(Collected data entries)
▬▬▬▬▬▬▬▬▬▬

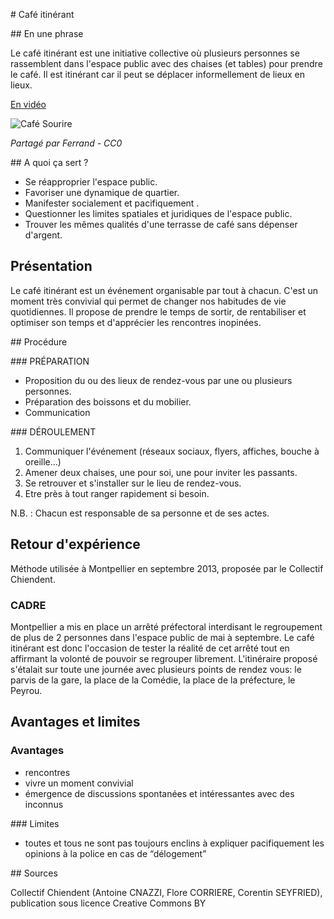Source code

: # Café itinérant

## En une phrase  

Le café itinérant est une initiative collective où plusieurs personnes se rassemblent dans l'espace public avec des chaises (et tables) pour prendre le café. Il est itinérant car il peut se déplacer informellement de lieux en lieux.

[En vidéo](https://www.youtube.com/watch?v=1--XI4_fszc)

![Café Sourire](http://pixabay.com/static/uploads/photo/2014/09/16/22/24/person-448873_640.jpg)

*Partagé par Ferrand - CC0*

## A quoi ça sert ?

* Se réapproprier l'espace public.
* Favoriser une dynamique de quartier.
* Manifester socialement et pacifiquement .
* Questionner les limites spatiales et juridiques de l'espace public.
* Trouver les mêmes qualités d'une terrasse de café sans dépenser d'argent.

## Présentation 

Le café itinérant est un événement organisable par tout à chacun. C'est un moment très convivial qui permet de changer nos habitudes de vie quotidiennes. Il propose de prendre le temps de sortir,  de rentabiliser et optimiser son temps et d'apprécier les rencontres inopinées. 

## Procédure 

### PRÉPARATION

* Proposition du ou des lieux de rendez-vous par une ou plusieurs personnes.
* Préparation des boissons et du mobilier.
* Communication


### DÉROULEMENT

1. Communiquer l'événement (réseaux sociaux, flyers, affiches, bouche à oreille...)
2. Amener deux chaises, une pour soi, une pour inviter les passants.
3. Se retrouver et s'installer sur le lieu de rendez-vous.
4. Etre près à tout ranger rapidement si besoin.

N.B. : Chacun est responsable de sa personne et de ses actes.

## Retour d'expérience

Méthode utilisée à Montpellier en septembre 2013, proposée par le Collectif Chiendent.

### CADRE

Montpellier a mis en place un arrêté préfectoral interdisant le regroupement de plus de 2 personnes dans l'espace public de mai à septembre.
Le café itinérant est donc l'occasion de tester la réalité de cet arrêté tout en affirmant la volonté de pouvoir se regrouper librement.
L'itinéraire proposé s'étalait sur toute une journée avec plusieurs points de rendez vous:  le parvis de la gare, la place de la Comédie, la place de la préfecture, le Peyrou.

## Avantages et limites 

### Avantages 
* rencontres
* vivre un moment convivial
* émergence de discussions spontanées et intéressantes avec des inconnus

### Limites 
* toutes et tous ne sont pas toujours enclins à expliquer pacifiquement les opinions à la police en cas de “délogement”

## Sources

Collectif Chiendent (Antoine CNAZZI, Flore CORRIERE, Corentin SEYFRIED), publication sous licence Creative Commons BY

▬▬▬▬▬▬▬▬▬▬

Say how many lines of the data hold the string "convivial". Reply with the number alone.

2